The Call of Cthulhu & Other Weird Stories
By H.P. Lovecraft

Illustrated Collector's Edition from The Folio Society

Brand new, still in Folio's paper wrapper.

Will be professionally packed to ensure safe delivery.

Please note that this is a recent printing from Folio (not a first printing).

Illustrated by Dan Hillier

Introduced by S. T. Joshi

Preface by Alan Moore


This collection, spanning Lovecraft’s literary career, marries his best-known short stories with two modern masters of the macabre, the acclaimed artist Dan Hillier and author Alan Moore.

PRODUCTION DETAILS

Bound in blocked cloth
Set in Italian Old Style with Goudy Forum display
472 pages
Frontispiece and 6 black & white illustrations, 2 of which are double-page spreads
Spot varnished endpapers
Gilded top edge
Printed slipcase 
10˝ x 6¾˝

This collection spans Lovecraft’s literary career, and charts the development of his ‘cosmicist’ philosophy; the belief that behind the veil of our blinkered everyday lives lies another reality, too terrible for the human mind to comprehend. In stories written in the gothic tradition, narrators recount their descent into madness and despair. Through their investigations into the unexplained, they tug at the thin threads that separate our world from another of indescribable horror. ‘“Great God! I never dreamed of THIS!”’ screams occultist Harley Warren in ‘The Statement of Randolph Carter’, as he begs his companion to bury him alive. Another early piece, ‘The Outsider’ – a tragic and emotive evocation of loneliness and desolation – follows a man’s escape from his castle in a desperate search for human contact, but the loathsome truth he discovers destroys his mind.

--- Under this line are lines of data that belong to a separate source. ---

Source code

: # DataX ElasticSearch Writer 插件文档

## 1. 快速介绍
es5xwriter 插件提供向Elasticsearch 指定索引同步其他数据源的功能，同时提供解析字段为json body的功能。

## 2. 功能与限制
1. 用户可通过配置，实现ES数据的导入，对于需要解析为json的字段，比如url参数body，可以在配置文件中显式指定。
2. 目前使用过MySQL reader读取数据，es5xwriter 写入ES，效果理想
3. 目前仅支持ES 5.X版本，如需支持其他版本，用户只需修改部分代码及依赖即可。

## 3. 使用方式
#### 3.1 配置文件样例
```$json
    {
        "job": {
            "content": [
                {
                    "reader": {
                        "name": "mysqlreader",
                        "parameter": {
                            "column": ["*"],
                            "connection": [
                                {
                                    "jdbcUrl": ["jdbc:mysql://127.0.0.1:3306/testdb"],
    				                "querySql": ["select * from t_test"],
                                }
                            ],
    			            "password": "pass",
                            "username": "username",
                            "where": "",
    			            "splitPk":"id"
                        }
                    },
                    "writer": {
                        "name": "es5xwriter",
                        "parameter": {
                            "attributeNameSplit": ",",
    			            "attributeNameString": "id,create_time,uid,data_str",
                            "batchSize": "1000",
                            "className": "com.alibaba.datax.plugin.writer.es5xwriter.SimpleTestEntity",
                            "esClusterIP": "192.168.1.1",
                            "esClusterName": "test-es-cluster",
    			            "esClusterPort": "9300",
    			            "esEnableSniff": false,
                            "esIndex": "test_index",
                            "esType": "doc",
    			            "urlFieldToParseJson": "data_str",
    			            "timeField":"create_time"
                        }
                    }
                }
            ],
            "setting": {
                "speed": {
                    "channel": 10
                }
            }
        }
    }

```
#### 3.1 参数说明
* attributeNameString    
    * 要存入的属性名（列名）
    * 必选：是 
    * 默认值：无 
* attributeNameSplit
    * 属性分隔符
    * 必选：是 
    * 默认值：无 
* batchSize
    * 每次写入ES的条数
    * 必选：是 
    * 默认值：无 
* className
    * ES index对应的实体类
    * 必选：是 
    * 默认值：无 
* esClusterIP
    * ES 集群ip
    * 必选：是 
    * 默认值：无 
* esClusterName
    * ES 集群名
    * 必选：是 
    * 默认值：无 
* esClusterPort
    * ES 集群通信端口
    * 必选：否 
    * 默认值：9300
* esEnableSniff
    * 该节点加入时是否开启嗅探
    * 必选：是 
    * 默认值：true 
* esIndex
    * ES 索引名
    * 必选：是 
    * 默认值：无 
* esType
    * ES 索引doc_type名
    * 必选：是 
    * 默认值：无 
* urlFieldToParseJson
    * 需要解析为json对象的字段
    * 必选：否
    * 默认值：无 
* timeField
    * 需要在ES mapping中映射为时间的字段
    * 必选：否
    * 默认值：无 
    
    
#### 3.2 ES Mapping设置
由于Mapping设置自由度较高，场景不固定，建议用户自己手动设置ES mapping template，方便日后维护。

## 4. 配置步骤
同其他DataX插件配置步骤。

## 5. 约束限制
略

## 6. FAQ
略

We live on a placid island of ignorance in the midst of black seas of infinity, and it was not meant that we should voyage far

In later tales, such as the iconic ‘The Call of Cthulhu’ and ‘The Whisperer in Darkness’, Lovecraft reaches into the cosmos, bridging the divide between horror and science fiction. The extra-terrestrial ‘gods’ and cursed histories that would emerge from these stories now form the cornerstones of Lovecraft’s unique mythology: the Cthulhu Mythos. This fictional universe, built in large part by his friend and most ardent supporter, August Derleth, has in the years since been reimagined in myriad forms, and continues to act as a haunted playground for countless illustrators, fans and authors.

This edition, based on its sister limited edition, marries Lovecraft’s best-known fiction with two modern masters of the macabre, the acclaimed artist Dan Hillier and author Alan Moore. In his beautifully crafted new preface, Moore finds Lovecraft at once at odds with and integral to the time in which he lived: ‘the improbable embodiment of an estranged world in transition’. Yet, despite his prejudices and parochialisms, he ‘possessed a voice and a perspective both unique in modern literature’.

Hillier’s six mesmerising, portal-like illustrations embrace the alien realities that lurk among the gambrel roofs of Lovecraft’s landscapes. By splicing Victorian portraits and lithographs with cosmic and Lovecraftian symbolism, each piece – like the stories themselves – pulls apart the familiar to reveal what lies beneath.

The edition itself shimmers with Lovecraft’s ‘unknown colours’, bound in purple and greens akin to both the ocean depths and mysteries from outer space. The cover is embossed with a mystical design by Hillier, while a monstrous eye stares blankly from the slipcase.

Dagon
The Statement of Randolph Carter
Facts Concerning the Late Arthur Jermyn
and His Family
Celephaïs
Nyarlathotep
The Picture in the House
The Outsider
Herbert West—Reanimator
The Hound
The Rats in the Walls
The Festival
He
Cool Air
The Call of Cthulhu
The Colour Out of Space
The Whisperer in Darkness
The Shadow Over Innsmouth
The Haunter of the Dark

H. P. Lovecraft was born in 1890 in Providence, Rhode Island. He left school without attaining a diploma but showed an early enthusiasm for the written word. He first appeared in print in 1906 in The Providence Sunday Journal when he wrote a letter to the editor on astronomy – one of his great passions. In 1923 several of his short stories were accepted by Weird Tales, the same magazine that would first publish ‘The Call of Cthulhu’ in 1928. Lovecraft went on to write further other-worldly and existential horror stories which would form part of the ‘Cthulhu Mythos’ and secure him a prominent place among 20th-century horror writers. He died in 1937.